_Problem to work on_
Find the word "what" below. Copy each line that has it.

_Data_
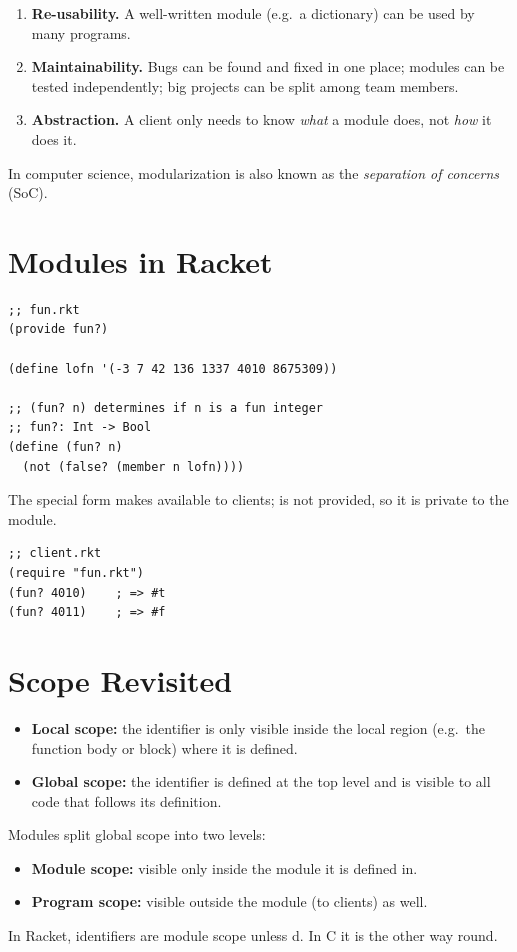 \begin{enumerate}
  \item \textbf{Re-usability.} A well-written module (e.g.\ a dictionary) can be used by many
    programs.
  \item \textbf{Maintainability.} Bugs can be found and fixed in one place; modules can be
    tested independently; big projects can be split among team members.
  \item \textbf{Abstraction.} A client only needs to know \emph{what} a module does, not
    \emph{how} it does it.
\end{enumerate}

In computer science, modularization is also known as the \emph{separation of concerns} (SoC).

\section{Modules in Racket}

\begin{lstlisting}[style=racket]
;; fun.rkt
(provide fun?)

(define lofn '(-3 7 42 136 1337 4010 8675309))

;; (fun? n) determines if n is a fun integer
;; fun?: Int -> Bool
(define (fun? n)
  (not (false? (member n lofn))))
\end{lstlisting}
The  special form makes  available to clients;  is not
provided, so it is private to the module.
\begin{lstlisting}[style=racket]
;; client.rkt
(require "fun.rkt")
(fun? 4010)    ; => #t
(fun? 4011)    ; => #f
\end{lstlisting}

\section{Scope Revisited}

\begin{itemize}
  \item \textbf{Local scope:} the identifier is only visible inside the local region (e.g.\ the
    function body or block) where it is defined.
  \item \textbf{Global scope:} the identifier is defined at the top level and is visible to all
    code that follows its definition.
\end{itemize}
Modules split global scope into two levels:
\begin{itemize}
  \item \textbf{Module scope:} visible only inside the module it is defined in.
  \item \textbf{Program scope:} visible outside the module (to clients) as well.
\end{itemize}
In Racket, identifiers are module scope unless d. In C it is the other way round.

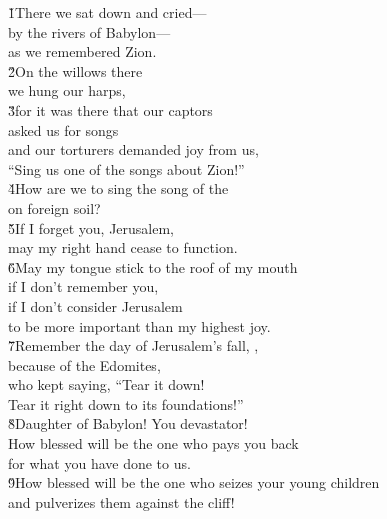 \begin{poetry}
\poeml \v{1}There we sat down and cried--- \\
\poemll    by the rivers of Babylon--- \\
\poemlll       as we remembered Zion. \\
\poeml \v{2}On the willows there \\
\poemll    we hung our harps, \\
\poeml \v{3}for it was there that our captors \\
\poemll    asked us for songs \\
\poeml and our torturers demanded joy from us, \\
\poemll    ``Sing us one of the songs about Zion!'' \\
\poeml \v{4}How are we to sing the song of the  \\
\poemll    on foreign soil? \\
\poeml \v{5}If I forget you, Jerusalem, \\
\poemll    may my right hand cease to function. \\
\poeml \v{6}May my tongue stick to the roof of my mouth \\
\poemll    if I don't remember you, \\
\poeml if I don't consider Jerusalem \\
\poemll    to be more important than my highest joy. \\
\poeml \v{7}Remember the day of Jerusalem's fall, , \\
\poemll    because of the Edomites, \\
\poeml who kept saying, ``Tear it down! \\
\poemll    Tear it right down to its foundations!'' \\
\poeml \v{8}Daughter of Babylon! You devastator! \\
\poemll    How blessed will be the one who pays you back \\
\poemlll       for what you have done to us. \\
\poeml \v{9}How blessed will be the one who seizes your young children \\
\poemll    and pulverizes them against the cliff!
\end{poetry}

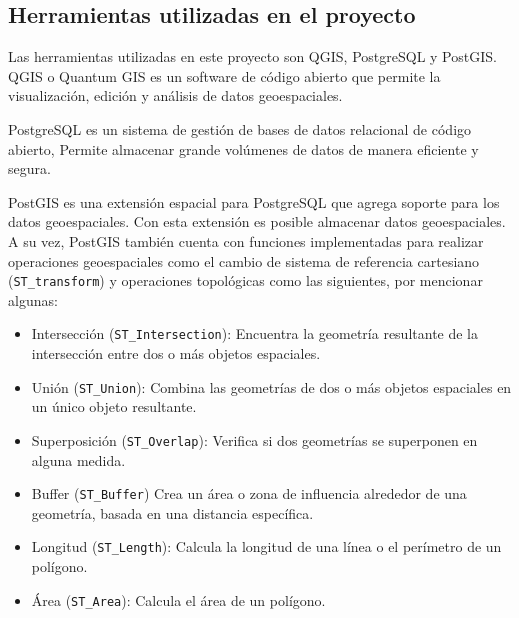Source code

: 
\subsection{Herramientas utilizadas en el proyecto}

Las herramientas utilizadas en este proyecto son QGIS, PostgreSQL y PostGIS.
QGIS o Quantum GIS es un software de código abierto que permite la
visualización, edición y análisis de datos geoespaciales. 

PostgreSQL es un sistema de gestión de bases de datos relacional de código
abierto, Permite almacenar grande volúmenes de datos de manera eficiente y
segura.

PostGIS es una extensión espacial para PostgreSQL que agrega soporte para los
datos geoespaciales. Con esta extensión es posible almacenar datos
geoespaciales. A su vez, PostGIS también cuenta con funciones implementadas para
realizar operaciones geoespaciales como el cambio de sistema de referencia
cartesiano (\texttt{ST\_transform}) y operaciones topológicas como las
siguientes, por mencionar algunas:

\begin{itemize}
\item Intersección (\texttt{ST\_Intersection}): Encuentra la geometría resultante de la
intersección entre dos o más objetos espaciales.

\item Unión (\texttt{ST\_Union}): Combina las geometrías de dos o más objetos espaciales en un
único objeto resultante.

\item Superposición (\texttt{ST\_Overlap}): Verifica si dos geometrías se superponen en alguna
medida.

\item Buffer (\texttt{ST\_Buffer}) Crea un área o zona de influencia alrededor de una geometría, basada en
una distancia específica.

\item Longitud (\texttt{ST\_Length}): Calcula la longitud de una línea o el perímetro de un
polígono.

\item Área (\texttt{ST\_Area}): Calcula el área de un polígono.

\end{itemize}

_Worked solution_
  \item \textbf{Abstraction.} A client only needs to know \emph{what} a module does, not
\poemlll       for what you have done to us. \\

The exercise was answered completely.